[Input for this task]

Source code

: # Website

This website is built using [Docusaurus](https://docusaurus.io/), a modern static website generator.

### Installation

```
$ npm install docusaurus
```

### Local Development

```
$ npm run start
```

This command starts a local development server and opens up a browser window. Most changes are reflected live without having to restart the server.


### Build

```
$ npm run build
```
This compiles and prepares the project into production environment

[/Input for this task]

■ What is needed ■
Filter the entries down to the lines containing "docusaurus". Copy each of those lines.

■ Output ■
This website is built using [Docusaurus](https://docusaurus.io/), a modern static website generator.
$ npm install docusaurus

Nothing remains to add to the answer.